Пихт и сам уже подумал, что сказал лишнее.
…Проводив Эрику домой, он поехал к себе, снова и снова думая о "Штурмфогеле". Павел соглашался с Зябловым в том, что сейчас нужно наделать шума на всю Германию, то есть взорвать "Штурмфогель", а для этого ему нужен был Гехорсман.
Удобнее всего это сделать во время ночной бомбежки. Но тогда будет отсутствовать главное, ради чего задумывалась операция.
Надо ведь сделать так, чтобы все почувствовали, что самолет взорван специально. Нужна явная диверсия!
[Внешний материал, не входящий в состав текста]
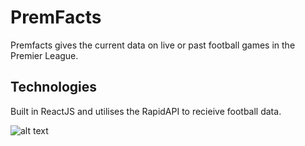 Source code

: # PremFacts

Premfacts gives the current data on live or past football games in the Premier League. 

## Technologies
Built in ReactJS and utilises the RapidAPI to recieive football data.

![alt text](https://github.com/sgmselli/PremierLeague-statistics/assets/99349293/30067fc6-12b4-43f2-a3d8-c15fde39f9b6)

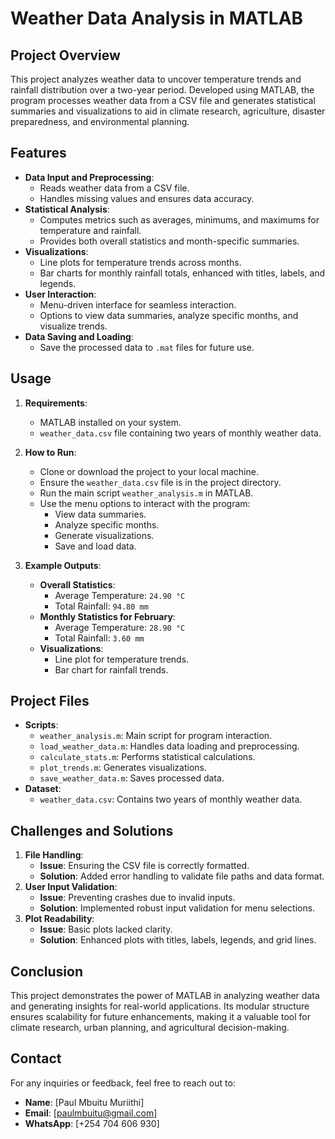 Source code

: # Weather Data Analysis in MATLAB

## Project Overview
This project analyzes weather data to uncover temperature trends and rainfall distribution over a two-year period. Developed using MATLAB, the program processes weather data from a CSV file and generates statistical summaries and visualizations to aid in climate research, agriculture, disaster preparedness, and environmental planning.

## Features
- **Data Input and Preprocessing**: 
  - Reads weather data from a CSV file.
  - Handles missing values and ensures data accuracy.
- **Statistical Analysis**: 
  - Computes metrics such as averages, minimums, and maximums for temperature and rainfall.
  - Provides both overall statistics and month-specific summaries.
- **Visualizations**: 
  - Line plots for temperature trends across months.
  - Bar charts for monthly rainfall totals, enhanced with titles, labels, and legends.
- **User Interaction**: 
  - Menu-driven interface for seamless interaction.
  - Options to view data summaries, analyze specific months, and visualize trends.
- **Data Saving and Loading**: 
  - Save the processed data to `.mat` files for future use.

## Usage
1. **Requirements**:
   - MATLAB installed on your system.
   - `weather_data.csv` file containing two years of monthly weather data.

2. **How to Run**:
   - Clone or download the project to your local machine.
   - Ensure the `weather_data.csv` file is in the project directory.
   - Run the main script `weather_analysis.m` in MATLAB.
   - Use the menu options to interact with the program:
     - View data summaries.
     - Analyze specific months.
     - Generate visualizations.
     - Save and load data.

3. **Example Outputs**:
   - **Overall Statistics**:
     - Average Temperature: `24.90 °C`
     - Total Rainfall: `94.80 mm`
   - **Monthly Statistics for February**:
     - Average Temperature: `28.90 °C`
     - Total Rainfall: `3.60 mm`
   - **Visualizations**:
     - Line plot for temperature trends.
     - Bar chart for rainfall trends.

## Project Files
- **Scripts**:
  - `weather_analysis.m`: Main script for program interaction.
  - `load_weather_data.m`: Handles data loading and preprocessing.
  - `calculate_stats.m`: Performs statistical calculations.
  - `plot_trends.m`: Generates visualizations.
  - `save_weather_data.m`: Saves processed data.
- **Dataset**:
  - `weather_data.csv`: Contains two years of monthly weather data.

## Challenges and Solutions
1. **File Handling**:
   - **Issue**: Ensuring the CSV file is correctly formatted.
   - **Solution**: Added error handling to validate file paths and data format.
2. **User Input Validation**:
   - **Issue**: Preventing crashes due to invalid inputs.
   - **Solution**: Implemented robust input validation for menu selections.
3. **Plot Readability**:
   - **Issue**: Basic plots lacked clarity.
   - **Solution**: Enhanced plots with titles, labels, legends, and grid lines.

## Conclusion
This project demonstrates the power of MATLAB in analyzing weather data and generating insights for real-world applications. Its modular structure ensures scalability for future enhancements, making it a valuable tool for climate research, urban planning, and agricultural decision-making.


## Contact
For any inquiries or feedback, feel free to reach out to:
- **Name**: [Paul Mbuitu Muriithi]
- **Email**: [paulmbuitu@gmail.com]
- **WhatsApp**: [+254 704 606 930]
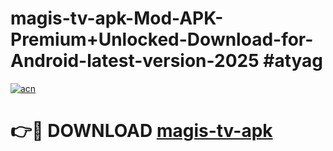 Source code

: # magis-tv-apk-Mod-APK-Premium+Unlocked-Download-for-Android-latest-version-2025 #atyag

[![acn](https://github.com/user-attachments/assets/0f9c940e-d8b0-45ae-aac7-cd30a18b3e1c)](https://app.mediaupload.pro?title=magis-tv-apk&ref=09M)

# 👉🔴 DOWNLOAD [magis-tv-apk](https://app.mediaupload.pro?title=magis-tv-apk&ref=09M) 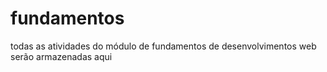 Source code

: # fundamentos
todas as atividades do módulo de fundamentos de desenvolvimentos web serão armazenadas aqui
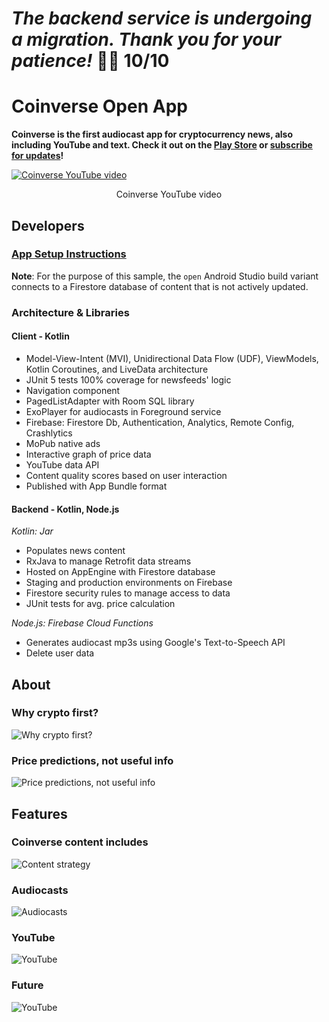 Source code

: # *The backend service is undergoing a migration. Thank you for your patience!* 🙏🏻 10/10

# Coinverse Open App
**Coinverse is the first audiocast app for cryptocurrency news, also including YouTube and text. Check it out on the [Play Store](https://play.google.com/store/apps/details?id=app.coinverse) or [subscribe for updates](https://mailchi.mp/c6912adf3367/coinverse)!**

[![Coinverse YouTube video](https://carpecoin-media-211903.firebaseapp.com/youtube-preview.png)](https://youtu.be/haXPolAruoc)
<div align="center">Coinverse YouTube video</div>

## Developers
### [App Setup Instructions](https://medium.com/coinverse/coinverse-open-app-set-up-7a9fdbd1ba46)

**Note**: For the purpose of this sample, the `open` Android Studio build variant connects to a Firestore database of content that is not actively updated.   

### Architecture & Libraries
#### Client - Kotlin
- Model-View-Intent (MVI), Unidirectional Data Flow (UDF), ViewModels, Kotlin Coroutines, and LiveData architecture
- JUnit 5 tests 100% coverage for newsfeeds' logic
- Navigation component
- PagedListAdapter with Room SQL library
- ExoPlayer for audiocasts in Foreground service
- Firebase: Firestore Db, Authentication, Analytics, Remote Config, Crashlytics
- MoPub native ads
- Interactive graph of price data
- YouTube data API
- Content quality scores based on user interaction
- Published with App Bundle format

#### Backend - Kotlin, Node.js
_Kotlin: Jar_
- Populates news content
- RxJava to manage Retrofit data streams
- Hosted on AppEngine with Firestore database
- Staging and production environments on Firebase
- Firestore security rules to manage access to data
- JUnit tests for avg. price calculation

_Node.js: Firebase Cloud Functions_
- Generates audiocast mp3s using Google's Text-to-Speech API
- Delete user data

## About
### Why crypto first?
![Why crypto first?](https://carpecoin-media-211903.firebaseapp.com/why-crypto-first.png)
### Price predictions, not useful info
![Price predictions, not useful info](https://carpecoin-media-211903.firebaseapp.com/price-predictions.png)

## Features
### Coinverse content includes
![Content strategy](https://carpecoin-media-211903.firebaseapp.com/content-strategy.png)
### Audiocasts
![Audiocasts](https://carpecoin-media-211903.firebaseapp.com/audiocasts.png)
### YouTube
![YouTube](https://carpecoin-media-211903.firebaseapp.com/youtube.png)
### Future
![YouTube](https://carpecoin-media-211903.firebaseapp.com/future.png)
Значит, взорвать или сжечь его требуется среди бела дня. Тогда его, Павла, ожидает верная смерть. А чем может помочь Гехорсман? Не полезет же он сам в петлю. Хорошо бы поднять "Штурмфогель" в небо. Истребитель за несколько минут забирался на высоту в двенадцать тысяч метров и там мчался со скоростью 850 километров в час, так что никакие поршневые "мессершмитты" и "фоккеры" там его не догонят. Но он не долетит ни до линии фронта, ни до партизанского отряда. Остается рисковать. Рисковать ему, Павлу.
4
Прошло полтора месяца после сталинградской катастрофы. Она потрясла не только вермахт, который лишился самых боеспособных, кадровых дивизий довоенного призыва, но и многих немцев, до сих пор веривших в непобедимость германской армии. Они задумались над будущим. Уныние сразу же отразилось на работоспособности механиков, техников, инженеров аэродрома в Лехфельде. Чувствуя это, Зейц решил созвать митинг.
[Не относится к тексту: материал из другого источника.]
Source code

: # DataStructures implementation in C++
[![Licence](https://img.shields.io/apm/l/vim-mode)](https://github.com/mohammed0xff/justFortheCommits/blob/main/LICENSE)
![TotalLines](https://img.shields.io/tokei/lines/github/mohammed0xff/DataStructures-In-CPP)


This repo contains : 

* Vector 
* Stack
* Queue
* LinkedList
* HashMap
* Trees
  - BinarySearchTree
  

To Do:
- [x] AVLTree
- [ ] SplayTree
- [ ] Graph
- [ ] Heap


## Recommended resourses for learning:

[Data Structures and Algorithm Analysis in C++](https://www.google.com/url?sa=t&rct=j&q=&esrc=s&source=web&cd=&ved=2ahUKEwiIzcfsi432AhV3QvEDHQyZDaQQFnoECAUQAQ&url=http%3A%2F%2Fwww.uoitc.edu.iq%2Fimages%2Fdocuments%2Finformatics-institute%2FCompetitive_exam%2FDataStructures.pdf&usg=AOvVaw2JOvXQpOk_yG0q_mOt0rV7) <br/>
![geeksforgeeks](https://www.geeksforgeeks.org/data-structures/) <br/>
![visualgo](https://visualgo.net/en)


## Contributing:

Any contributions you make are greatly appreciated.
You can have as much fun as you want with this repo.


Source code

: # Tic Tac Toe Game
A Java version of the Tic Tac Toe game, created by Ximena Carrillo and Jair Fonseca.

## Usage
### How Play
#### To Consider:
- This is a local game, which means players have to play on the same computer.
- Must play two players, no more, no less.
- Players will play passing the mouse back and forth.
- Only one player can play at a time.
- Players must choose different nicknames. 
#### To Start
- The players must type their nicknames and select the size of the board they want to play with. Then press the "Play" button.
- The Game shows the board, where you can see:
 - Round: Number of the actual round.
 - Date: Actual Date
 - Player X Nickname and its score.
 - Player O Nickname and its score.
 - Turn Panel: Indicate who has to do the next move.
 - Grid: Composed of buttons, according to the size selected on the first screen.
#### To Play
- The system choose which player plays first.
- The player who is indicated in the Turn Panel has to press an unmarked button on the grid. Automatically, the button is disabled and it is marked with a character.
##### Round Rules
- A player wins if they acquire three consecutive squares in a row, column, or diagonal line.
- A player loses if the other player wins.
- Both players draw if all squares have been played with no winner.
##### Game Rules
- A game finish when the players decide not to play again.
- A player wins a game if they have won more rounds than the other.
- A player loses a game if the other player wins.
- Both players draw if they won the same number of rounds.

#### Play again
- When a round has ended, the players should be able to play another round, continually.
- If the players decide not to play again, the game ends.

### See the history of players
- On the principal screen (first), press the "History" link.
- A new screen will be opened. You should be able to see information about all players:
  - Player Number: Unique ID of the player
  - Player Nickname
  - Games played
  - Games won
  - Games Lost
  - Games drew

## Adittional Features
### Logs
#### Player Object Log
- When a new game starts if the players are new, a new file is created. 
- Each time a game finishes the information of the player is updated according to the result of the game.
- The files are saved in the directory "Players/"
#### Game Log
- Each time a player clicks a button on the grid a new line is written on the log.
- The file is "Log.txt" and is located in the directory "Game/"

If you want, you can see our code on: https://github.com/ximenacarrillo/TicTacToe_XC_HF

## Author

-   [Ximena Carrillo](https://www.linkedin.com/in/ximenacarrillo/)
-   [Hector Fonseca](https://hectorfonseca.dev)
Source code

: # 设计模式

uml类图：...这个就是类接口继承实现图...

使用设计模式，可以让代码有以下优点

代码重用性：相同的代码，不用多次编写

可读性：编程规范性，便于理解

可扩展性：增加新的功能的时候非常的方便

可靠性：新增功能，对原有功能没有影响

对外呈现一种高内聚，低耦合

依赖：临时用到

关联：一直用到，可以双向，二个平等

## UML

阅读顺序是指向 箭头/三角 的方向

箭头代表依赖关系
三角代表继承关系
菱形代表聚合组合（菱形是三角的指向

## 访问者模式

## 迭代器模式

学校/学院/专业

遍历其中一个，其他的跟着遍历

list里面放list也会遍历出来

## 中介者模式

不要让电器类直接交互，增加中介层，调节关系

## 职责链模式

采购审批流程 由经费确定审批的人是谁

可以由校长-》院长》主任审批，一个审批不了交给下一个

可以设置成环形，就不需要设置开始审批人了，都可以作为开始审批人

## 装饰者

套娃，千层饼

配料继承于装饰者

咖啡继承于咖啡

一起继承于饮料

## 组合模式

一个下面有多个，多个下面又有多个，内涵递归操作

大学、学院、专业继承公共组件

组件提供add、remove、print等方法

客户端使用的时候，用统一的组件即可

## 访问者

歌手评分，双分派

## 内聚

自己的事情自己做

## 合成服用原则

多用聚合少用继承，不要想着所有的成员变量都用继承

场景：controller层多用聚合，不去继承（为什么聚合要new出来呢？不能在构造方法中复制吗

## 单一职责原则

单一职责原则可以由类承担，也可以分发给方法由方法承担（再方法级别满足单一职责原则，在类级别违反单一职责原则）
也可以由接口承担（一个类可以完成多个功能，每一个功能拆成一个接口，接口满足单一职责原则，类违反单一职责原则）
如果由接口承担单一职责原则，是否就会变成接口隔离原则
Крыло одного из самолетов накрыли красным полотнищем. Служащие, рабочие, летчики выстроились на бетонке. Зейц быстро взбежал по стремянке и оглядел разношерстную толпу. Он был в черной парадной форме, перетянутой блестящей портупеей, в белоснежных перчатках. На рукаве алела нацистская повязка.
- Я горжусь тем, - начал он громким, вибрирующим голосом, - что говорю это немцам, людям той же крови, которая течет в моих жилах. Сыновья фатерланда дерутся на Восточном фронте, во Франции, Греции, Африке, Сиицилии. Для них мы куем новое оружие - оружие возмездия, смерти и разрушения. Победа или большевизм? Эти два пути встали сегодня перед нами. Мы хорошо помним девятнадцатый год, когда были обезоружены и лишены защиты от произвола победителей. Победу мы завоюем только сплочением нации, объединением ее под национал-социалистским знаменем. Национал-социализм и Германия - одно и то же. Тот, кто не верит в фюрера, - предатель. Мы будем драться не на живот, а на смерть, чтобы спасти Германию от славянского нашествия… - Зейц оглядел толпу. - Огонь ненависти мы чувствуем под пеплом Европы. Французы и сербы, поляки и англичане, словаки и чехи только и ждут случая, чтобы умертвить германскую нацию. Но мы спасем себя, свою историю, свой народ, своих потомков. Объединим наши усилия в работе над новым секретным оружием, над нашим "Штурмфогелем". Хайль Гитлер!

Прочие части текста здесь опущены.